Set apart from the other 3D printer manufacturers, and somewhat hidden away among the stands for large subtractive and formative companies at Euromold, Korean company Carima gave an impressive demonstration of its new C-CAT technology, a type of continuous DLP that enables ultra-fast photopolymer 3D printing, with speeds of up to 60 cm per hour (1 cm per minute on the Z axis). This would make it as much as 400 times faster than existing DLP technologies, at comparable accuracy.
Harison Ryu, Carima’s marketing manager described the new technology – which has been dubbed C-CAT for Continuous Additive (3D printing) Technology – as the fastest on any currently available system. Judging by the real time video that Carima just released (see below), he may be right.
The video shows a 100 mm Eiffel Tower being 3D printed by the Carima 4S 3D printer in under 10 minutes, with layer thickness set at 20 microns. According to Carima, the surface of the objects printed by C-CAT can reach even higher levels of smoothness, with resolution as high as 5 microns, which means that the layer definition is invisible to the naked eye.

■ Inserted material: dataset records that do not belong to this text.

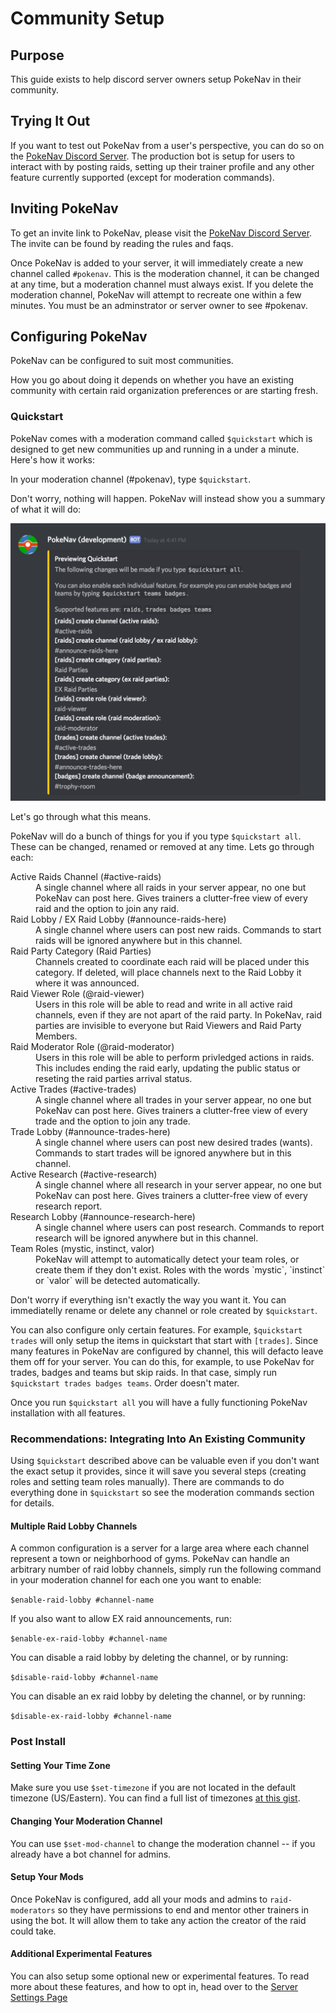 # Community Setup

## Purpose

This guide exists to help discord server owners setup PokeNav in their community.

## Trying It Out

If you want to test out PokeNav from a user's perspective, you can do so on the [PokeNav Discord Server](https://discord.gg/7M9quNd). The production bot is setup for users to interact with by posting raids, setting up their trainer profile and any other feature currently supported (except for moderation commands).

## Inviting PokeNav 

To get an invite link to PokeNav, please visit the [PokeNav Discord Server](https://discord.gg/7M9quNd). The invite can be found by reading the rules and faqs.

Once PokeNav is added to your server, it will immediately create a new channel called `#pokenav`. This is the moderation channel, it can be changed at any time, but a moderation channel must always exist. If you delete the moderation channel, PokeNav will attempt to recreate one within a few minutes. You must be an adminstrator or server owner to see #pokenav.

## Configuring PokeNav

PokeNav can be configured to suit most communities.

How you go about doing it depends on whether you have an existing community with certain raid organization preferences or are starting fresh.

### Quickstart 

PokeNav comes with a moderation command called `$quickstart` which is designed to get new communities up and running in a under a minute. Here's how it works:

In your moderation channel (#pokenav), type `$quickstart`. 

Don't worry, nothing will happen. PokeNav will instead show you a summary of what it will do:

![quickstart preview](_static/imgs/preview_quickstart.png)

Let's go through what this means. 

PokeNav will do a bunch of things for you if you type `$quickstart all`. These can be changed, renamed or removed at any time. Lets go through each:

<dl>
<dt>Active Raids Channel (#active-raids)</dt>
<dd>A single channel where all raids in your server appear, no one but PokeNav can post here. Gives trainers a clutter-free view of every raid and the option to join any raid.</dd>

<dt>Raid Lobby / EX Raid Lobby (#announce-raids-here)</dt>
<dd>A single channel where users can post new raids. Commands to start raids will be ignored anywhere but in this channel.</dd>

<dt>Raid Party Category (Raid Parties)</dt>
<dd>Channels created to coordinate each raid will be placed under this category. If deleted, will place channels next to the Raid Lobby it where it was announced.</dd>

<dt>Raid Viewer Role (@raid-viewer)</dt>
<dd>Users in this role will be able to read and write in all active raid channels, even if they are not apart of the raid party. In PokeNav, raid parties are invisible to everyone but Raid Viewers and Raid Party Members.</dd>

<dt>Raid Moderator Role (@raid-moderator)</dt>
<dd>Users in this role will be able to perform privledged actions in raids. This includes ending the raid early, updating the public status or reseting the raid parties arrival status.</dd>

<dt>Active Trades (#active-trades)</dt>
<dd>A single channel where all trades in your server appear, no one but PokeNav can post here. Gives trainers a clutter-free view of every trade and the option to join any trade.</dd>

<dt>Trade Lobby (#announce-trades-here)</dt>
<dd>A single channel where users can post new desired trades (wants). Commands to start trades will be ignored anywhere but in this channel.</dd>

<dt>Active Research (#active-research)</dt>
<dd>A single channel where all research in your server appear, no one but PokeNav can post here. Gives trainers a clutter-free view of every research report.</dd>

<dt>Research Lobby (#announce-research-here)</dt>
<dd>A single channel where users can post research. Commands to report research will be ignored anywhere but in this channel.</dd>

<dt>Team Roles (mystic, instinct, valor)</dt>
<dd>PokeNav will attempt to automatically detect your team roles, or create them if they don't exist. Roles with the words `mystic`, `instinct` or `valor` will be detected automatically.</dd>
</dl>

Don't worry if everything isn't exactly the way you want it. You can immediatelly rename or delete any channel or role created by `$quickstart`.

You can also configure only certain features. For example, `$quickstart trades` will only setup the items in quickstart that start with `[trades]`. Since many features in PokeNav are configured by channel, this will defacto leave them off for your server. You can do this, for example, to use PokeNav for trades, badges and teams but skip raids. In that case, simply run `$quickstart trades badges teams`. Order doesn't mater.

Once you run `$quickstart all` you will have a fully functioning PokeNav installation with all features.

### Recommendations: Integrating Into An Existing Community

Using `$quickstart` described above can be valuable even if you don't want the exact setup it provides, since it will save you several steps (creating roles and setting team roles manually). There are commands to do everything done in `$quickstart` so see the moderation commands section for details.

#### Multiple Raid Lobby Channels

A common configuration is a server for a large area where each channel represent a town or neighborhood of gyms. PokeNav can handle an arbitrary number of raid lobby channels, simply run the following command in your moderation channel for each one you want to enable:

`$enable-raid-lobby #channel-name`

If you also want to allow EX raid announcements, run:

`$enable-ex-raid-lobby #channel-name`

You can disable a raid lobby by deleting the channel, or by running:

`$disable-raid-lobby #channel-name`

You can disable an ex raid lobby by deleting the channel, or by running:

`$disable-ex-raid-lobby #channel-name`

### Post Install

#### Setting Your Time Zone 

Make sure you use `$set-timezone` if you are not located in the default timezone (US/Eastern). You can find a full list of timezones [at this gist](https://gist.github.com/heyalexej/8bf688fd67d7199be4a1682b3eec7568).

#### Changing Your Moderation Channel

You can use `$set-mod-channel` to change the moderation channel -- if you already have a bot channel for admins.

#### Setup Your Mods

Once PokeNav is configured, add all your mods and admins to `raid-moderators` so they have permissions to end and mentor other trainers in using the bot. It will allow them to take any action the creator of the raid could take.

#### Additional Experimental Features

You can also setup some optional new or experimental features. To read more about these features, and how to opt in, head over to the [Server Settings Page](moderation.md)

Carima made no direct references to the challenges of 3D printing solid structures using the Carima 3D printer, something which other continuous DLP technologies seem to have encountered some difficulties with. In an official statement, the company did however hint that its C-CAT technology does not require the same, expensive oxygen membrane as Carbon3D’s CLIP technology.
Another significant advantage of the Carima 4S project is that it already has a launch date, scheduled for sometime before the end of 2016. If 2015 was the year of low-cost resin printing and photogrammetry, it looks like next year – with many new technologies on the way, including HP’s MJF – is going to be the year of high-speed 3D printing.